The Wall Should Be Paid For
Congress is expecting a request from the Trump Administration for $12 to $15 billion in supplemental appropriations to fund the construction of a border wall with Mexico, according to press reports. As we stated last week, Congress should fully offset the cost of this supplemental, particularly since it does not meet the criteria for an emergency.
With debt as a share of GDP higher than any time since World War II and growing, policymakers should pay for any new spending or tax breaks rather than allow them to increase the debt. In the case of the wall, offsets could either come from within the non-defense discretionary caps or by increasing the caps and identifying specific mandatory cuts or tax revenue to pay for that increase. In the past, we've suggested a number of possible offsets in our mandatory savings to pay for sequester, tax compliance proposals to increase revenue without changing the tax code, and potential offsets we suggested to pair with Zika funding, as well as a much larger list of mandatory and revenue options.
Current budget rules provide exceptions to PAYGO rules and discretionary spending caps in the case of an emergency. However, there is no justification for an emergency designation in this case. The bill is expected to provide additional funding for the 2006 Secure Fence Act in order to address a long-standing concern over illegal immigration across the U.S.-Mexican border. Funding for a 10-year old law does not meet the criteria of an emergency: urgent, necessary, and unforeseen.
Unlike recent supplementals for Ebola or Zika and much like funding for the 2010 Census and extensions of unemployment benefits half a decade after the Great Recession began, funding for the wall is simply not addressing an unforeseen event with too little time to identify an offset.
As CRFB president Maya MacGuineas said in a recent statement:
Any border wall should be fully paid for in the same legislation that spends the funds, either through other spending cuts or revenue increases, and those pay-fors should be specific, credible, and not used to pay for multiple policies.

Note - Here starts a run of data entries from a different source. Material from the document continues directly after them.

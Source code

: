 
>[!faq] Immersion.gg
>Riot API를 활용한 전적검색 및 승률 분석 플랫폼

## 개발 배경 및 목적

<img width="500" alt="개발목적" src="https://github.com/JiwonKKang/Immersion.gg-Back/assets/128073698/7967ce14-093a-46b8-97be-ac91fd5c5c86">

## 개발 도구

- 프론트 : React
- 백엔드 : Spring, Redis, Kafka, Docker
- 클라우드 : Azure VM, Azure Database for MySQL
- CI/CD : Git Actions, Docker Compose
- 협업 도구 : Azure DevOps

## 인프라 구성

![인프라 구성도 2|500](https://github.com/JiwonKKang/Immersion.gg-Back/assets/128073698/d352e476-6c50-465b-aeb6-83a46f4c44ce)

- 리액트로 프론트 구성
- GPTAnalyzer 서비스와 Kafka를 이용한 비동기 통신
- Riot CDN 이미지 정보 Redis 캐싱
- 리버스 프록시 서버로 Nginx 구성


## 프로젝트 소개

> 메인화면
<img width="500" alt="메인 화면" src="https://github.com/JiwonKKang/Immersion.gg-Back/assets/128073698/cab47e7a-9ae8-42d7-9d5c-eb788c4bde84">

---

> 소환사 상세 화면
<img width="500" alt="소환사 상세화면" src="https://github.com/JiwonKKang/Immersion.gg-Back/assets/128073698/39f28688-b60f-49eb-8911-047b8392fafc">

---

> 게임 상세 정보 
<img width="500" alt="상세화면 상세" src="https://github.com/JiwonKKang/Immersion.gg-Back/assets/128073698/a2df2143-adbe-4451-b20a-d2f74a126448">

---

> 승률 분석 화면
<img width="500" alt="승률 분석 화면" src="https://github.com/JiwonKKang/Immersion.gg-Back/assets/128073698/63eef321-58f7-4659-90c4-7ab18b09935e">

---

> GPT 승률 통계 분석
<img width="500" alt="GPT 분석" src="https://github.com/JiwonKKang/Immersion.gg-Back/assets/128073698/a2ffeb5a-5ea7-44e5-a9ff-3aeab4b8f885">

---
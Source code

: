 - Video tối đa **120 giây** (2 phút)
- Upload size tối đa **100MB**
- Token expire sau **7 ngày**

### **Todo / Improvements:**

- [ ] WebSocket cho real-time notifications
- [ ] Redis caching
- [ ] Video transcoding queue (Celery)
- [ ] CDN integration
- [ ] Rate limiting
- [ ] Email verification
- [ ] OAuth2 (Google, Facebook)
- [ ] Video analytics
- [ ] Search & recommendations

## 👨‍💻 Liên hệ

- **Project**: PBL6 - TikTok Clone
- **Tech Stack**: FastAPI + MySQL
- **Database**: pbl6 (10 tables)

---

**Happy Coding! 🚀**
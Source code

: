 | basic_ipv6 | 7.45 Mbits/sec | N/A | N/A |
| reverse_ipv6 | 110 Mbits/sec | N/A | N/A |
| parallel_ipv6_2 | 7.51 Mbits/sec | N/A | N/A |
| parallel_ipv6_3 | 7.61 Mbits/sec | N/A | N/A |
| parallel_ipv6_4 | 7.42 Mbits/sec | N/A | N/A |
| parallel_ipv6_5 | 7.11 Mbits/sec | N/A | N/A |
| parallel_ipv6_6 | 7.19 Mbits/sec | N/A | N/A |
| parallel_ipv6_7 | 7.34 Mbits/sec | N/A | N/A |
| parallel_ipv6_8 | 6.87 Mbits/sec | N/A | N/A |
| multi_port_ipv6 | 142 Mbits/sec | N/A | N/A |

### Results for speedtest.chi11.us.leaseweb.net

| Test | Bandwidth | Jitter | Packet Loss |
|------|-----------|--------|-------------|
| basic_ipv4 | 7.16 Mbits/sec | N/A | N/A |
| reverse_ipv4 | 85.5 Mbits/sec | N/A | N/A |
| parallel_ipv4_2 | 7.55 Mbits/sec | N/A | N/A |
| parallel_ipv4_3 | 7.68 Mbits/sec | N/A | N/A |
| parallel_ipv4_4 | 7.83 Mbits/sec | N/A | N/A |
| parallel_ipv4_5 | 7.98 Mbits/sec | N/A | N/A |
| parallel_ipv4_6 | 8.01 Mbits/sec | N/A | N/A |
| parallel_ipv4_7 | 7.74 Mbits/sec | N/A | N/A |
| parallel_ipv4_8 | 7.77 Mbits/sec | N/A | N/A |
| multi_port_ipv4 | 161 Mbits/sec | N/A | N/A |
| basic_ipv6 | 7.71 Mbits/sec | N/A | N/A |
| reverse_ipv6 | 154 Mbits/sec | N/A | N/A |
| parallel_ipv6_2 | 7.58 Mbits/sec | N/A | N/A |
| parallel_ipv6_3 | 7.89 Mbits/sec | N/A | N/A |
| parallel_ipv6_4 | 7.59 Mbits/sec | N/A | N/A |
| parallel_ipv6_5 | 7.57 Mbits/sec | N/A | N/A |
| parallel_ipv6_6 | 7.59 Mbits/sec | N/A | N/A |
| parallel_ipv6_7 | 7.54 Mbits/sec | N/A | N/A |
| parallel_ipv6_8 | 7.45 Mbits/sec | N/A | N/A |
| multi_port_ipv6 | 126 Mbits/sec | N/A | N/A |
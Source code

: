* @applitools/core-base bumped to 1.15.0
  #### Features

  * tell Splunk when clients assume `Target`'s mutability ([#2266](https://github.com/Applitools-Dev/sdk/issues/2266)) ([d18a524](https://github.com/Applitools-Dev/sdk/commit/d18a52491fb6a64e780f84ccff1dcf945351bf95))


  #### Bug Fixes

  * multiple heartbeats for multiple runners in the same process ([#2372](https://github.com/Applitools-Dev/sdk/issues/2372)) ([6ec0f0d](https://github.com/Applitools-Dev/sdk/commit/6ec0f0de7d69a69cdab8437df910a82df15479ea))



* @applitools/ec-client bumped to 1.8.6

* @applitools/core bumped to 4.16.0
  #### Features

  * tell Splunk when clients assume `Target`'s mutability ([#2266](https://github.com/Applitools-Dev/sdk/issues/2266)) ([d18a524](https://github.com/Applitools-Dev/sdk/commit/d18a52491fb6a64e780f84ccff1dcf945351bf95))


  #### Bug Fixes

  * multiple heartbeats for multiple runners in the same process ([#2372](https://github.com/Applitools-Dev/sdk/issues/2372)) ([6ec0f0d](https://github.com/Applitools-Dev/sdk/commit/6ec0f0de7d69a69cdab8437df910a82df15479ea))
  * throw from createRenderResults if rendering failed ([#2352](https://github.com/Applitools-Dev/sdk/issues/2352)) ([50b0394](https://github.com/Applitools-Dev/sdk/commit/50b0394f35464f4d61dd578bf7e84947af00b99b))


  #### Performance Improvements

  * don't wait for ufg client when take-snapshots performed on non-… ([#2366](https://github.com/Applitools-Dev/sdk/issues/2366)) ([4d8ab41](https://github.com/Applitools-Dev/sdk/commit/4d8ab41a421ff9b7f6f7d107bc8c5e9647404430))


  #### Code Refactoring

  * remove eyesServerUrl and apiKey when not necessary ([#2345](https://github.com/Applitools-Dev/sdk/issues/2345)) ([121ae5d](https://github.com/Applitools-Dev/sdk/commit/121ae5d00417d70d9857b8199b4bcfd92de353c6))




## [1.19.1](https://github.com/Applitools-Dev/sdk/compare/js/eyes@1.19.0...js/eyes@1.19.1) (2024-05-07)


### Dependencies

The first rule for getting out of a hole is to stop digging – this minimum criteria of complying with pay-as-you-go rules will at least keep our unsustainable debt situation from getting worse.
If we let these rules slide this time, who knows where that slippery slope might take us next as policymakers debate hundreds of billions of dollars of new spending on defense and infrastructure and trillions of dollars of potential revenue loss from tax cuts.
If Congress abandons budget discipline this time, it won't be Mexico paying for the wall, but the next generation of Americans.